##### Records provided
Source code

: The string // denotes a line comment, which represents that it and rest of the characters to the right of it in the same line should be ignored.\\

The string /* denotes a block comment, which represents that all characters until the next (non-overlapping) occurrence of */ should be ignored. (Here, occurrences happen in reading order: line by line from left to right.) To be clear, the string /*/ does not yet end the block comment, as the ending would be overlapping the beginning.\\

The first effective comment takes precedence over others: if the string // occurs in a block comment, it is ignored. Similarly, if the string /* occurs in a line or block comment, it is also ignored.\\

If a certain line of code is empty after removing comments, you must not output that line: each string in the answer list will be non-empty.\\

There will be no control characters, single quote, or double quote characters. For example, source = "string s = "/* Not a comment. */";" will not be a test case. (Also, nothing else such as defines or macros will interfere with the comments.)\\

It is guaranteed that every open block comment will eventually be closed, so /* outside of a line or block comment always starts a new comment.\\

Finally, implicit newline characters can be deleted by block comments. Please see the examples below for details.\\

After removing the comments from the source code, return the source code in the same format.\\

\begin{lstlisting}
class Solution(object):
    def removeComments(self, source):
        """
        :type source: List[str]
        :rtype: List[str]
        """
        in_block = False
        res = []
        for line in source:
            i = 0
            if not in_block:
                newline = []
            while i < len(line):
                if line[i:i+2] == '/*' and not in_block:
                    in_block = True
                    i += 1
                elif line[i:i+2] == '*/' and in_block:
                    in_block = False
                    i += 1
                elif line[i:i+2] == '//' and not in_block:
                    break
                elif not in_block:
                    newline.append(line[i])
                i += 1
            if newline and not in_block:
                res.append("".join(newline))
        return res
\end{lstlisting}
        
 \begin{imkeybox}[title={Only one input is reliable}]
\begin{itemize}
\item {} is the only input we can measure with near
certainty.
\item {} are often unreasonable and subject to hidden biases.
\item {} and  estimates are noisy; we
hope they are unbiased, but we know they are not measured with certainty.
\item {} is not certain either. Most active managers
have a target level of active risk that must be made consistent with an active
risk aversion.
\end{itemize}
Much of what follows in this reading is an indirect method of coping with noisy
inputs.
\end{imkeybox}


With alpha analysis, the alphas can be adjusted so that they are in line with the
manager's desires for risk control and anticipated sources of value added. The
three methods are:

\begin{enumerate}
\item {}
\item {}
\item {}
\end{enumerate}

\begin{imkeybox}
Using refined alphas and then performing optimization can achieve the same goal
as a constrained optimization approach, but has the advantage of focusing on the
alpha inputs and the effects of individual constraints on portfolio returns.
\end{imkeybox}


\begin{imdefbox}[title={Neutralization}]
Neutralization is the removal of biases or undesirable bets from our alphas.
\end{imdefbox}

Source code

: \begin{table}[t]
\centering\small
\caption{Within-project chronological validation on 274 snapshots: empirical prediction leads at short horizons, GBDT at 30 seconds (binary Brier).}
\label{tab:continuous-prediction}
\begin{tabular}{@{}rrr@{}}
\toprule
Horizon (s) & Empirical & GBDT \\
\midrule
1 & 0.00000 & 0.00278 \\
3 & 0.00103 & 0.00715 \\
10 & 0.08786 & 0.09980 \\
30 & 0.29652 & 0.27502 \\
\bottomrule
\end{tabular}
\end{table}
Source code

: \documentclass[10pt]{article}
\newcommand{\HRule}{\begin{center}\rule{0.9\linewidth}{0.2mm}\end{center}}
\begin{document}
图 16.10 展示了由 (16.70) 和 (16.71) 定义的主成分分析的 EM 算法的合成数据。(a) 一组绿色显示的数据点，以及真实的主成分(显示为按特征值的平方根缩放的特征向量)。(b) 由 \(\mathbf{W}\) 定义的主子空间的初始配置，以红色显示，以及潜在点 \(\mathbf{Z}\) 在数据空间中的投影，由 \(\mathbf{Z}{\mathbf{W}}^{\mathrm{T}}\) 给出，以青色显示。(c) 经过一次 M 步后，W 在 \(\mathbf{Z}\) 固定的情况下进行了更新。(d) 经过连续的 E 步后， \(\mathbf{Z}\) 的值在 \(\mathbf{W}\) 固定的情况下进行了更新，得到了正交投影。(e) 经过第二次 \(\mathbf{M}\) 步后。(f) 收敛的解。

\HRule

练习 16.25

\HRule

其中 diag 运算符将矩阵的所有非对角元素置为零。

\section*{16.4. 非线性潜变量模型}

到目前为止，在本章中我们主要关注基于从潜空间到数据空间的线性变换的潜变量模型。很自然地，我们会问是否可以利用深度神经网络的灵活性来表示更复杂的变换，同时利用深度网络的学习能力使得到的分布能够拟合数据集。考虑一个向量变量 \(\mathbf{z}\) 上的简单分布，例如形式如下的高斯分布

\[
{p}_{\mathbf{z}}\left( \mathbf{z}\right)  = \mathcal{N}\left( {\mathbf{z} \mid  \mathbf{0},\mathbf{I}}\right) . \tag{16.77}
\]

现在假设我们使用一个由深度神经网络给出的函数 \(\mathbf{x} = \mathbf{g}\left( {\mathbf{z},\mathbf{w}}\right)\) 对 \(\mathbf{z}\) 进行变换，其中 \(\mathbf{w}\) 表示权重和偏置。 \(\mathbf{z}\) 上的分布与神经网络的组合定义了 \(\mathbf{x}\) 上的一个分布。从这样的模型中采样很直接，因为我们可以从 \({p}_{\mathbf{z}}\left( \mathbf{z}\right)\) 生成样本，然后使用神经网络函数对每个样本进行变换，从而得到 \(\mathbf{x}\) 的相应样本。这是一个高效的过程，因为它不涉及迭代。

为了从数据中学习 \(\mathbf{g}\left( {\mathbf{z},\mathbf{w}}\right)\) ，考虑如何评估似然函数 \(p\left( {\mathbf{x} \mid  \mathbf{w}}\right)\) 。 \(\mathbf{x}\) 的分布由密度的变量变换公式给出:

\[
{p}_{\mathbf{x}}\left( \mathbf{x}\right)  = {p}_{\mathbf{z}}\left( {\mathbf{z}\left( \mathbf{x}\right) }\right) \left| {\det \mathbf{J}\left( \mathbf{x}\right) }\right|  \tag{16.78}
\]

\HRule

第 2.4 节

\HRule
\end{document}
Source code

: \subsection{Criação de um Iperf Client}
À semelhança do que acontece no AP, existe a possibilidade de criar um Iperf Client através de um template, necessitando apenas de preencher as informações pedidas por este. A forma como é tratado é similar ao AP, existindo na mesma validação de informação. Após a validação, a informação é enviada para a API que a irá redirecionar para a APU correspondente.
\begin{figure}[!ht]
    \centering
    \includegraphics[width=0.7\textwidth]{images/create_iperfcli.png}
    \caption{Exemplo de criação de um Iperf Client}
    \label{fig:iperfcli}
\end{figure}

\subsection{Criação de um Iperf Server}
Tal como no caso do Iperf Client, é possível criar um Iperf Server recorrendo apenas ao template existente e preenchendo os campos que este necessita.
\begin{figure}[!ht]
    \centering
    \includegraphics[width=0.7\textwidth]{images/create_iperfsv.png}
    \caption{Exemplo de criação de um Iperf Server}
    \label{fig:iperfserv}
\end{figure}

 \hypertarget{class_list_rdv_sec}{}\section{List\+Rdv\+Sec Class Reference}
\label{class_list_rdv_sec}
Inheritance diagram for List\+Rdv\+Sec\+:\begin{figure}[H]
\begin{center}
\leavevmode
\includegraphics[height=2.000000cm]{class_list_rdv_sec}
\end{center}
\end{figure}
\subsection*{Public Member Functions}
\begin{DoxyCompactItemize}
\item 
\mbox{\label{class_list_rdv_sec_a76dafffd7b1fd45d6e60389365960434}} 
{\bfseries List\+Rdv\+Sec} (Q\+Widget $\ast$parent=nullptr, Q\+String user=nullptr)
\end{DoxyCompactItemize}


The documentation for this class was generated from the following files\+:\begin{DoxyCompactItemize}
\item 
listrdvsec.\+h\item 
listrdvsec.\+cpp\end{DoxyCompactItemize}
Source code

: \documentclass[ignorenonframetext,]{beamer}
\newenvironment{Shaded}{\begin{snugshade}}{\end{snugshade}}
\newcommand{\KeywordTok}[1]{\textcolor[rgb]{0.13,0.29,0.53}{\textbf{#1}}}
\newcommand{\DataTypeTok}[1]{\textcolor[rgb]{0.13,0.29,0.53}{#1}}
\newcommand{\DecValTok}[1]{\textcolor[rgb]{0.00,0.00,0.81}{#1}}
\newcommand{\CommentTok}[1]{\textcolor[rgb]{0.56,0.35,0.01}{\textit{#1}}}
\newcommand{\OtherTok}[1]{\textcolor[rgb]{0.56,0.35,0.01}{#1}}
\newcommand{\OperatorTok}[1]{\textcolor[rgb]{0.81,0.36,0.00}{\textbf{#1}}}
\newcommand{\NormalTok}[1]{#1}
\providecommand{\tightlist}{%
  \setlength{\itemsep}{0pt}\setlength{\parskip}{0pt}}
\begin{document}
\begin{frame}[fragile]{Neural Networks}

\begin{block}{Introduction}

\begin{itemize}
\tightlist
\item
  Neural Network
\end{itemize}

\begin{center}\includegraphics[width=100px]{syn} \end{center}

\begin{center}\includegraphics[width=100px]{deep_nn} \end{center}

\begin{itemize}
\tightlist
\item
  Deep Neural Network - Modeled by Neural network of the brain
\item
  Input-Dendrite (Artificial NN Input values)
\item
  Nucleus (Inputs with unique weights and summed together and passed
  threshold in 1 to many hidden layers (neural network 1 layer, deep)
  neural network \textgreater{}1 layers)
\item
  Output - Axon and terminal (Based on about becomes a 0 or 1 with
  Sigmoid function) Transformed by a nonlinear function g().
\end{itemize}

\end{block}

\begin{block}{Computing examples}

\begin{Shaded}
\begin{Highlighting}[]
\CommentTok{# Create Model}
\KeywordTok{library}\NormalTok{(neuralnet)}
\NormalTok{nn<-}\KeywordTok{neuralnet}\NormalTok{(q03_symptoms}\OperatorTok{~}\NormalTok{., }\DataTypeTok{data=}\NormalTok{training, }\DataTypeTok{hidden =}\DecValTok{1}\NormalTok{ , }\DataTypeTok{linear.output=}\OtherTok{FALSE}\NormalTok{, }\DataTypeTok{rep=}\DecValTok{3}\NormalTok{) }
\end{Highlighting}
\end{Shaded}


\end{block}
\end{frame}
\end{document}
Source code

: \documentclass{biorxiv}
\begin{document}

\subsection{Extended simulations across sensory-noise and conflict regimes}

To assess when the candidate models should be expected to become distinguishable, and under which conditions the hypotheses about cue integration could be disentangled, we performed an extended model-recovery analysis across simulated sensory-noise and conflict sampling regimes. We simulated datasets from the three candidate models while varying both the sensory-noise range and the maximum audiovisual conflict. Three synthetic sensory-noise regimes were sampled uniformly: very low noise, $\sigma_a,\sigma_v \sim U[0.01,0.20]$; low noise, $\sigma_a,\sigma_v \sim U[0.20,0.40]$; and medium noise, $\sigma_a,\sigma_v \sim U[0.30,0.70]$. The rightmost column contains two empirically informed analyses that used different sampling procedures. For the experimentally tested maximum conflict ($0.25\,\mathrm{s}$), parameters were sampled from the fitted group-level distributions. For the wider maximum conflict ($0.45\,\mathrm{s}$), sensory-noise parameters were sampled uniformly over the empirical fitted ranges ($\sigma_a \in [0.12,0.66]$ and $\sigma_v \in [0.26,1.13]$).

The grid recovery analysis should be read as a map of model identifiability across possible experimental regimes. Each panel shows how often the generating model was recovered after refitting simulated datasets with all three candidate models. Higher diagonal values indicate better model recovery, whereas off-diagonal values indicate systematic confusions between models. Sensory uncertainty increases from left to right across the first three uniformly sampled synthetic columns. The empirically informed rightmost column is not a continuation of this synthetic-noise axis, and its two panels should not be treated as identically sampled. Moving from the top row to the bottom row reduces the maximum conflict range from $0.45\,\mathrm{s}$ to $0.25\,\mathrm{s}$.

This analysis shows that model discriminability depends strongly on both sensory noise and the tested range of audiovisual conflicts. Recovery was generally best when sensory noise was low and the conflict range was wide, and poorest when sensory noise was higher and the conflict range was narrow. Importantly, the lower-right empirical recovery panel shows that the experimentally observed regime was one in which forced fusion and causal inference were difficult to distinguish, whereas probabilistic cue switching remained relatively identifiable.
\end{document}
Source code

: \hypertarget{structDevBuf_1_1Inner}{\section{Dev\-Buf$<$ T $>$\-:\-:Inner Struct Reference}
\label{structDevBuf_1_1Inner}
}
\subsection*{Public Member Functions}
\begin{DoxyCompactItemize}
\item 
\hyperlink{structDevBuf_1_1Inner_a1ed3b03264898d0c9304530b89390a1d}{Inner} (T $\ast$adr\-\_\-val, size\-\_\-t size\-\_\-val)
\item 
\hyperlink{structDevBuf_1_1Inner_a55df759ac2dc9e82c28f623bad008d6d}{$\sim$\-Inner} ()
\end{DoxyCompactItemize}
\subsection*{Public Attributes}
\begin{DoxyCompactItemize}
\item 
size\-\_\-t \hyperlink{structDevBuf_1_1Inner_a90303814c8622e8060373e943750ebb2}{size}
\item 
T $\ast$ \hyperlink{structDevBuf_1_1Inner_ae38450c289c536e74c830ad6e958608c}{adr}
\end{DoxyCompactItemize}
##########
Activity:
The word "GBDT" appears in some lines above. Return every one of those lines.

Answer:
\caption{Within-project chronological validation on 274 snapshots: empirical prediction leads at short horizons, GBDT at 30 seconds (binary Brier).}
Horizon (s) & Empirical & GBDT \\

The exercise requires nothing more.